After Saturday’s emergency alert, social media users pointed out the apparent hypocrisy of asking residents to use electricity saving tactics like not doing laundry or using smaller appliances like microwaves to cook food while office towers were lit up over the weekend.
Suchet said in many buildings, lights are generally controlled by individual tenants and often on motion sensors. He also noted that buildings have largely converted to LED lighting.
“While lights are the most visible representation of electrical use in a building, they are responsible for about eight per cent of the electricity in the average building. The more impactful measures that were taken are lowering the various fans, motors, and pumps for heating and water systems cannot be seen from the street in a way that lighting can,” Suchet said.
The BOMA Calgary said it has an environmental certification program which encourages buildings to establish a clear plan to quickly reduce grid load to respond to events like grid alerts.

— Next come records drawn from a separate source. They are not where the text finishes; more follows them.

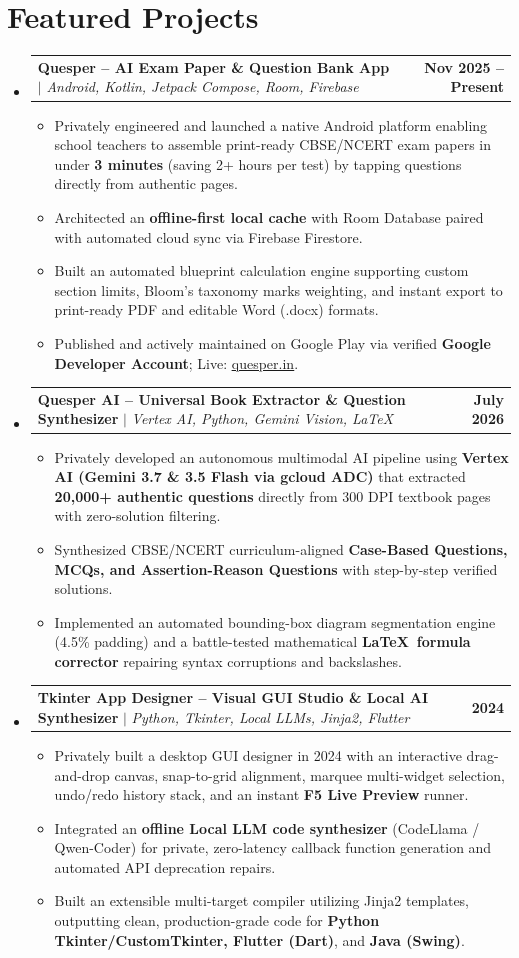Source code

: \documentclass[letterpaper,10pt]{article}
\makeatletter
\newcommand{\resumeItem}[1]{
  \item\small{
    {#1 \vspace{-2pt}}
  }
}
\newcommand{\resumeProjectHeading}[2]{
  \vspace{-2pt}\item
    \begin{tabular*}{0.98\textwidth}{l@{\extracolsep{\fill}}r}
      \small#1 & \textbf{\small #2}\\
    \end{tabular*}\vspace{-5pt}
}
\newcommand{\resumeSubHeadingListStart}{\begin{itemize}[leftmargin=0.15in, label={}]}
\newcommand{\resumeSubHeadingListEnd}{\end{itemize}}
\newcommand{\resumeItemListStart}{\begin{itemize}[leftmargin=0.15in]}
\newcommand{\resumeItemListEnd}{\end{itemize}\vspace{-5pt}}
\makeatother
\begin{document}
\section{Featured Projects}
    \resumeSubHeadingListStart
      \resumeProjectHeading
          {\textbf{Quesper -- AI Exam Paper \& Question Bank App} $|$ \emph{Android, Kotlin, Jetpack Compose, Room, Firebase}}{Nov 2025 -- Present}
          \resumeItemListStart
            \resumeItem{Privately engineered and launched a native Android platform enabling school teachers to assemble print-ready CBSE/NCERT exam papers in under \textbf{3 minutes} (saving 2+ hours per test) by tapping questions directly from authentic pages.}
            \resumeItem{Architected an \textbf{offline-first local cache} with Room Database paired with automated cloud sync via Firebase Firestore.}
            \resumeItem{Built an automated blueprint calculation engine supporting custom section limits, Bloom's taxonomy marks weighting, and instant export to print-ready PDF and editable Word (.docx) formats.}
            \resumeItem{Published and actively maintained on Google Play via verified \textbf{Google Developer Account}; Live: \href{https://quesper.in}{\underline{quesper.in}}.}
          \resumeItemListEnd

      \resumeProjectHeading
          {\textbf{Quesper AI -- Universal Book Extractor \& Question Synthesizer} $|$ \emph{Vertex AI, Python, Gemini Vision, LaTeX}}{July 2026}
          \resumeItemListStart
            \resumeItem{Privately developed an autonomous multimodal AI pipeline using \textbf{Vertex AI (Gemini 3.7 \& 3.5 Flash via gcloud ADC)} that extracted \textbf{20,000+ authentic questions} directly from 300 DPI textbook pages with zero-solution filtering.}
            \resumeItem{Synthesized CBSE/NCERT curriculum-aligned \textbf{Case-Based Questions, MCQs, and Assertion-Reason Questions} with step-by-step verified solutions.}
            \resumeItem{Implemented an automated bounding-box diagram segmentation engine (4.5\% padding) and a battle-tested mathematical \textbf{\LaTeX\ formula corrector} repairing syntax corruptions and backslashes.}
          \resumeItemListEnd

      \resumeProjectHeading
          {\textbf{Tkinter App Designer -- Visual GUI Studio \& Local AI Synthesizer} $|$ \emph{Python, Tkinter, Local LLMs, Jinja2, Flutter}}{2024}
          \resumeItemListStart
            \resumeItem{Privately built a desktop GUI designer in 2024 with an interactive drag-and-drop canvas, snap-to-grid alignment, marquee multi-widget selection, undo/redo history stack, and an instant \textbf{F5 Live Preview} runner.}
            \resumeItem{Integrated an \textbf{offline Local LLM code synthesizer} (CodeLlama / Qwen-Coder) for private, zero-latency callback function generation and automated API deprecation repairs.}
            \resumeItem{Built an extensible multi-target compiler utilizing Jinja2 templates, outputting clean, production-grade code for \textbf{Python Tkinter/CustomTkinter, Flutter (Dart)}, and \textbf{Java (Swing)}.}
          \resumeItemListEnd
    \resumeSubHeadingListEnd
\end{document}
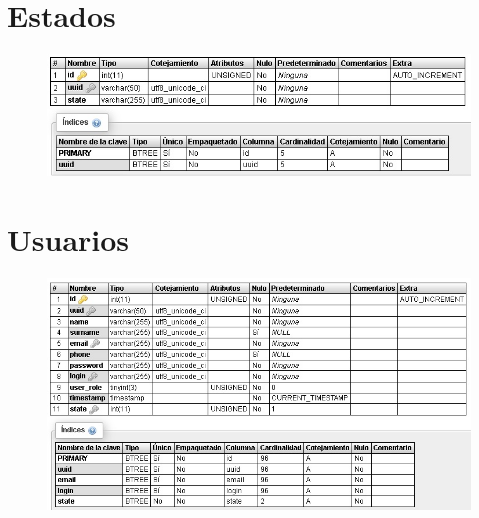 \pagebreak



\section{Estados}
\begin{figure}[h]
\centering
\includegraphics[width=1\textwidth]{Img/Disenyo/BD_STATE_TYPES.jpg}
\end{figure}

\section{Usuarios}
\begin{figure}[h]
\centering
\includegraphics[width=1\textwidth]{Img/Disenyo/BD_USERS.jpg}
\end{figure}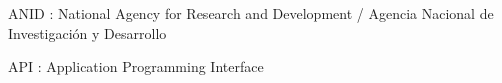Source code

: \documentclass[english, 12pt]{report}
\begin{document}





















 ANID : National Agency for Research and Development / Agencia Nacional de Investigación y Desarrollo
 
 API : Application Programming Interface
 
 


\cleardoublepage



\end{document}
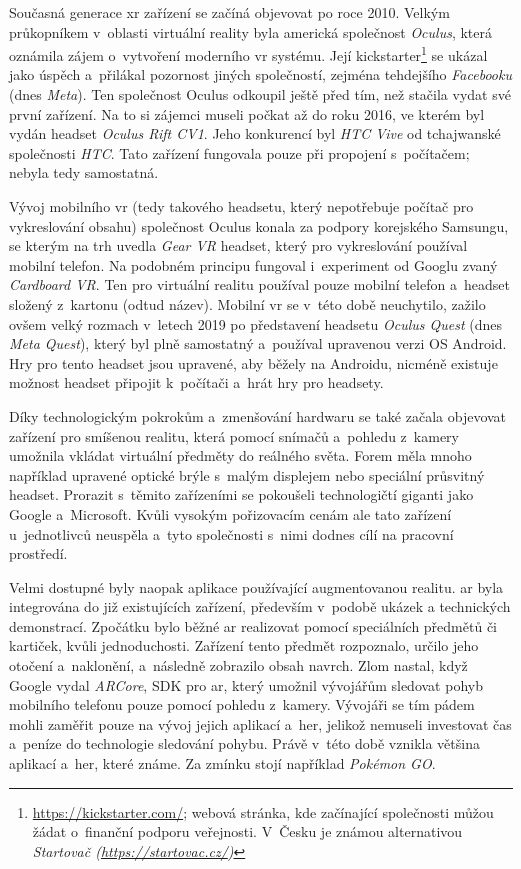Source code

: Současná generace \gls{xr} zařízení se začíná objevovat po roce 2010. Velkým průkopníkem v~oblasti virtuální reality byla americká společnost \textit{Oculus}, která oznámila zájem o~vytvoření moderního \gls{vr} systému. Její kickstarter\footnote{\url{https://kickstarter.com/}; webová stránka, kde začínající společnosti můžou žádat o~finanční podporu veřejnosti. V~Česku je známou alternativou \em Startovač (\url{https://startovac.cz/})} se ukázal jako úspěch a~přilákal pozornost jiných společností, zejména tehdejšího \textit{Facebooku} (dnes \textit{Meta}). Ten společnost Oculus odkoupil ještě před tím, než stačila vydat své první zařízení. Na to si zájemci museli počkat až do roku 2016, ve kterém byl vydán headset \textit{Oculus Rift CV1}. Jeho konkurencí byl \textit{HTC Vive} od tchajwanské společnosti \textit{HTC}. Tato zařízení fungovala pouze při propojení s~počítačem; nebyla tedy samostatná. \cite{otechnice_3}

Vývoj mobilního \gls{vr} (tedy takového headsetu, který nepotřebuje počítač pro vykreslování obsahu) společnost Oculus konala za podpory korejského Samsungu, se kterým na trh uvedla \textit{Gear VR} \poml headset, který pro vykreslování používal mobilní telefon. Na podobném principu fungoval i~experiment od Googlu zvaný \textit{Cardboard VR}. Ten pro virtuální realitu používal pouze mobilní telefon a~headset složený z~kartonu (odtud název). Mobilní \gls{vr} se v~této době neuchytilo, zažilo ovšem velký rozmach v~letech 2019 po představení headsetu \textit{Oculus Quest} (dnes \textit{Meta Quest}), který byl plně samostatný a~používal upravenou verzi OS Android. Hry pro tento headset jsou upravené, aby běžely na Androidu, nicméně existuje možnost headset připojit k~počítači a~hrát hry pro  headsety. \cite{otechnice_3}

Díky technologickým pokrokům a~zmenšování hardwaru se také začala objevovat zařízení pro smíšenou realitu, která pomocí snímačů a~pohledu z~kamery umožnila vkládat virtuální předměty do reálného světa. Forem měla mno\-ho \poml například upravené optické brýle s~malým displejem nebo speciální průsvitný headset. Prorazit s~těmito zařízeními se pokoušeli technologičtí giganti jako Google a~Microsoft. Kvůli vysokým pořizovacím cenám ale tato zařízení u~jednotlivců neuspěla a~tyto společnosti s~nimi dodnes cílí na pracovní prostředí. \cite{google_glass_mobilenet}

Velmi dostupné byly naopak aplikace používající augmentovanou realitu. \gls{ar} byla integrována do již existujících zařízení, především v~podobě ukázek a technických demonstrací. Zpočátku bylo běžné \gls{ar} realizovat pomocí speciálních předmětů či kartiček, kvůli jednoduchosti. Zařízení tento předmět rozpoznalo, určilo jeho otočení a~naklonění, a~následně zobrazilo obsah navrch. Zlom nastal, když Google vydal \textit{ARCore}, \gls{SDK} pro \gls{ar}, který umožnil vývojářům sledovat pohyb mobilního telefonu pouze pomocí pohledu z~kamery. Vývojáři se tím pádem mohli zaměřit pouze na vývoj jejich aplikací a~her, jelikož nemuseli investovat čas a~peníze do technologie sledování pohybu. Právě v~této době vznikla většina aplikací a~her, které známe. Za zmínku stojí například \textit{Pokémon GO}. \cite{enwiki:1182789097}

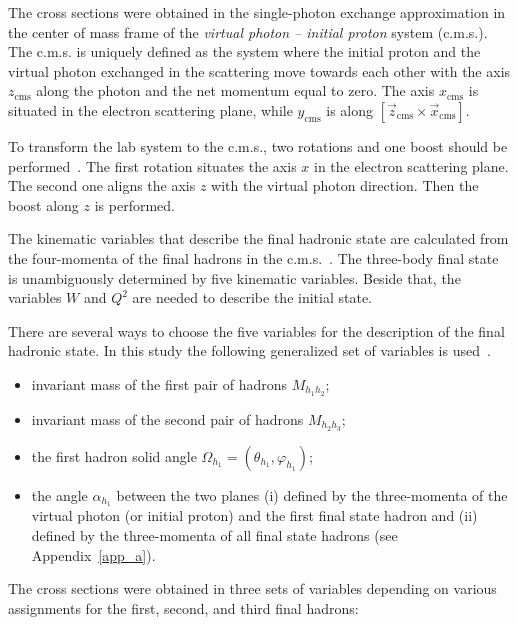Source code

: \documentclass[prc,twocolumn,superscriptaddress,showpacs,amssymb,amsmath,amsfonts,aps,nofootinbib]{revtex4-1}
\begin{document}
The cross sections were obtained in the single-photon exchange approximation in the center of mass frame of the {\em virtual photon -- initial proton} system (c.m.s.).   
The c.m.s. is uniquely defined as the system where the initial proton and the virtual photon exchanged in the scattering move towards each other with the axis $z_{\text{cms}}$ along the photon and the net momentum equal to zero. The axis $x_{\text{cms}}$ is situated in the electron scattering plane, while $y_{\text{cms}}$ is along $[\vec z_{\text{cms}} \times \vec x_{\text{cms}}]$.

To transform the lab system to the c.m.s., two rotations and one
boost should be performed~\cite{Fed_an_note:2017}.
The first rotation situates the axis $x$ in the electron scattering plane.
The second one aligns the axis $z$ with the virtual photon direction. 
Then the boost along $z$ is performed. 


The kinematic variables that describe the final hadronic state are calculated from the four-momenta of the final hadrons in the c.m.s.~\cite{Isupov:2017lnd,Fedotov:2008aa}.
The three-body final state is 
unambiguously determined by five kinematic
variables. 
Beside that, the variables $W$ and $Q^{2}$ are needed to describe the initial state.
 
There are several ways to choose the five variables for the description of the final hadronic state. In this study the following generalized set of
variables is used~\cite{Fed_an_note:2017,Byckling:1971vca,Isupov:2017lnd,Fedotov:2008aa,Mokeev:2015lda}.

\begin{itemize}
\item invariant mass of the first pair of 
hadrons $M_{h_{1}h_{2}}$;
\item invariant mass of the second pair of
hadrons $M_{h_{2}h_{3}}$;
\item the first hadron solid angle $\Omega_{h_{1}} = (\theta_{h_{1}}, \varphi_{h_{1}})$;
\item the angle $\alpha_{h_{1}}$ between the two planes (i) defined by the three-momenta of
the virtual photon (or initial proton) and the first final state hadron and (ii) defined by the three-momenta of all final state hadrons (see Appendix~\ref{app_a}).
\end{itemize}



The cross sections  were obtained in three sets of variables depending on
various assignments for the first, second, and
third final hadrons:
\end{document}
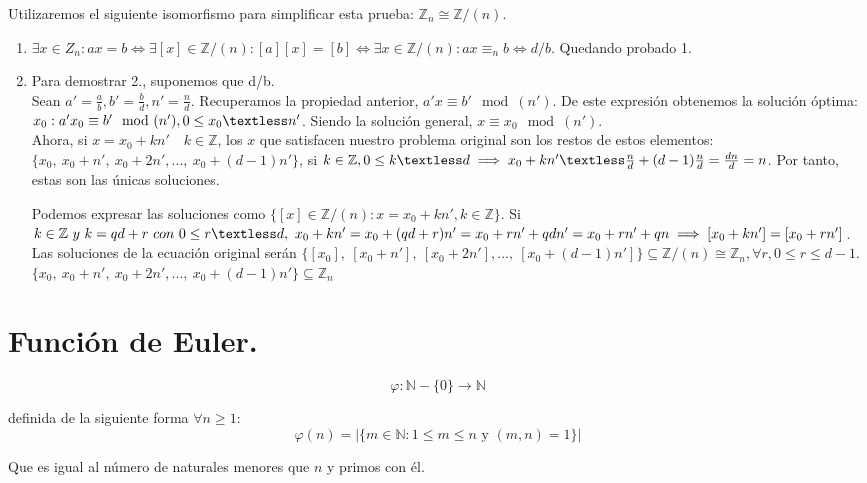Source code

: \documentclass[11pt, a4paper, titlepage]{article}
\makeatletter
\renewenvironment{proof}[1][\proofname] {\vspace{-15pt}\par\pushQED{\qed}\normalfont\topsep6\p@\@plus6\p@\relax\trivlist\item[\hskip\labelsep\it#1\@addpunct{.}]\ignorespaces}{\popQED\endtrivlist\@endpefalse}
\providecommand{\ent}{\mathbb{Z}}
\theoremstyle{theorem-style}
\theoremstyle{definition-style}
\theoremstyle{remark-style}
\theoremstyle{example-style}
\makeatother
\begin{document}
\begin{proof}
Utilizaremos el siguiente isomorfismo para simplificar esta prueba: $\ent_n \cong \ent/(n)$.\\
\begin{enumerate}
	\item $\exists x \in Z_n :  ax = b \iff \exists[x] \in \ent/(n) : [a][x] = [b] \iff \exists x \in \ent /(n) : ax \equiv_n b \iff d/b$. Quedando probado 1.
	\item  Para demostrar 2., suponemos que d/b.\\
	 Sean $a' = \frac{a}{b}, b' = \frac{b}{d}, n' = \frac{n}{d}$. Recuperamos la propiedad anterior, $a'x \equiv b'\mod(n')$. De este expresión obtenemos la solución óptima: $x_0 : a'x_0 \equiv b'\mod(n'), 0 \le x_0 \textless n'$. Siendo la solución general, $x \equiv x_0 \mod(n')$.\\
Ahora, si $x = x_0 + kn' \quad k \in \ent$, los $x$ que satisfacen nuestro problema original son los restos de estos elementos:\quad $\{x_0,\ x_0 + n',\ x_0 +2n',...,\ x_0 + (d-1)n'\}$, si $k \in \ent, 0 \le k \textless d \implies x_0 + kn' \textless \frac{n}{d} + (d-1)\frac{n}{d} = \frac{dn}{d} = n$. Por tanto, estas son las únicas soluciones.

Podemos expresar las soluciones como $\{ [x] \in \ent /(n) : x = x_0 + kn', k \in \ent\}$. Si $k \in \ent \ y \ k = qd + r \ con \ 0 \le r \textless d, \ x_0 + kn' = x_0 + (qd + r)n' = x_0 + rn' + qdn'= x_0 + rn' +qn \implies [x_0 + kn'] = [x_0 + rn']$. Las soluciones de la ecuación original serán $\{[x_0],\ [x_0 + n'],\ [x_0 +2n'],...,\ [x_0 + (d-1)n']\} \subseteq \ent /(n) \cong \ent _n, \forall r, 0 \le r \le d - 1.$
$\{x_0,\ x_0 + n',\ x_0 +2n',...,\ x_0 + (d-1)n'\} \subseteq \ent _n$
\end{enumerate}
	
	
	
\end{proof}

\section{Función de Euler.}
\[
  \varphi : \mathbb{N}-\{0\} \longrightarrow \mathbb{N}  
\]

definida de la siguiente forma $\forall n\ge 1$:
\[
  \varphi(n) = |\{m\in \mathbb{N} : 1\le m \le n \text{ y } (m,n)=1\}|
\]

Que es igual al número de naturales menores que $n$ y primos con él.
\end{document}
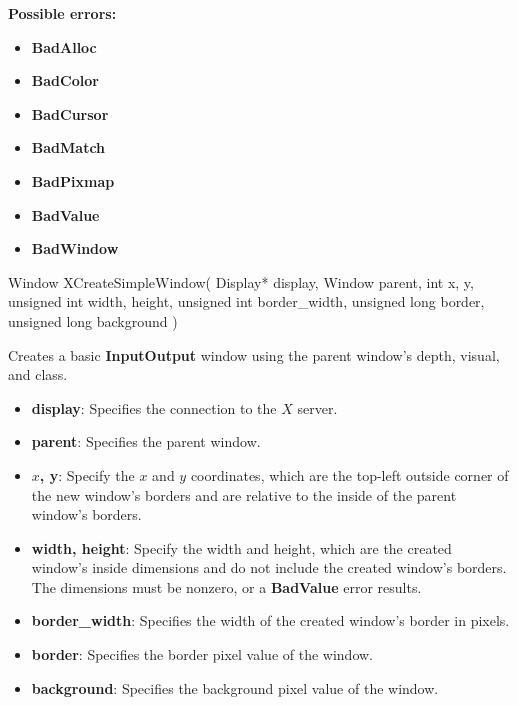 \documentclass{report}
\begin{document}
\begin{itemize}
            \bigbreak \noindent
            \textbf{Possible errors:}
            \begin{itemize}
                \item \textbf{BadAlloc}
                \item \textbf{BadColor}
                \item \textbf{BadCursor}
                \item \textbf{BadMatch}
                \item \textbf{BadPixmap}
                \item \textbf{BadValue}
                \item \textbf{BadWindow}
            \end{itemize}

            \begin{cppcode}
                Window XCreateSimpleWindow(
                    Display* display,
                    Window parent, 
                    int x, y,
                    unsigned int width, height,
                    unsigned int border_width,
                    unsigned long border,
                    unsigned long background
                )
            \end{cppcode}
            \bigbreak \noindent
            Creates a basic \textbf{InputOutput} window using the parent window's depth, visual, and class.

            \begin{itemize}
                \item \textbf{display}: Specifies the connection to the $X$ server.
                \item \textbf{parent}: Specifies the parent window.
                \item \textbf{$x$, y}: Specify the $x$ and $y$ coordinates, which are the top-left outside corner of the new window’s borders and are relative to the inside of the parent window’s borders.
                \item \textbf{width, height}: Specify the width and height, which are the created window’s inside dimensions and do not include the created window’s borders. The dimensions must be nonzero, or a \textbf{BadValue} error results.
                \item \textbf{border\_width}: Specifies the width of the created window’s border in pixels.
                \item \textbf{border}: Specifies the border pixel value of the window.
                \item \textbf{background}: Specifies the background pixel value of the window.
            \end{itemize}


\end{itemize}
\end{document}
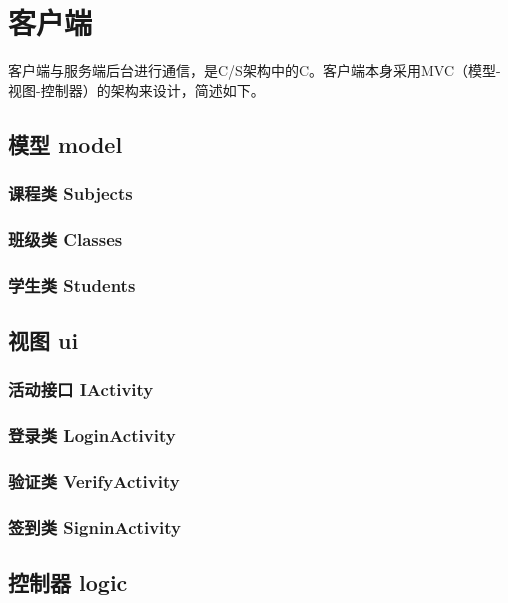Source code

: \documentclass[cs4size,a4paper,nofonts]{ctexart}
\begin{document}
\section{客户端}

客户端与服务端后台进行通信，是C/S架构中的C。客户端本身采用MVC（模型-视图-控制器）的架构来设计，简述如下。

\subsection{模型 model}

\subsubsection{课程类 Subjects}

\subsubsection{班级类 Classes}

\subsubsection{学生类 Students}

\subsection{视图 ui}

\subsubsection{活动接口 IActivity}

\subsubsection{登录类 LoginActivity}

\subsubsection{验证类 VerifyActivity}

\subsubsection{签到类 SigninActivity}

\subsection{控制器 logic}
\end{document}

“I think what we are seeing here is a good opportunity for BOMA and our members to fine tune some processes in addressing lighting automation going forward,” Suchet said.
Calgary’s mayor said an integrated response could be considered for future runs of grid alerts.
“If this type of thing happens into the future, we all have to be able to pull the levers that we have at our disposal, but we need to know what we’re doing and how we’re integrating that response,” Gondek said.
On Monday, Alberta’s Minister of Affordability and Utilities Nathan Neudorf said the response to the emergency alert was “absolutely tremendous,” seeing a drop of 100 megawatts (MW) of demand within the first minute and another 100 MW minutes later.
“Just to give some reference to that, 100 megawatts is approximately the equivalent of what 120,000 houses would use in an hour,” Neudorf said.
Gondek was proud of the response from Alberta’s largest city.
“Calgarians did really good work there. They ran their appliances at a different time, or they chose not to do a load of laundry because they knew we needed to be there for and with each other,” she said.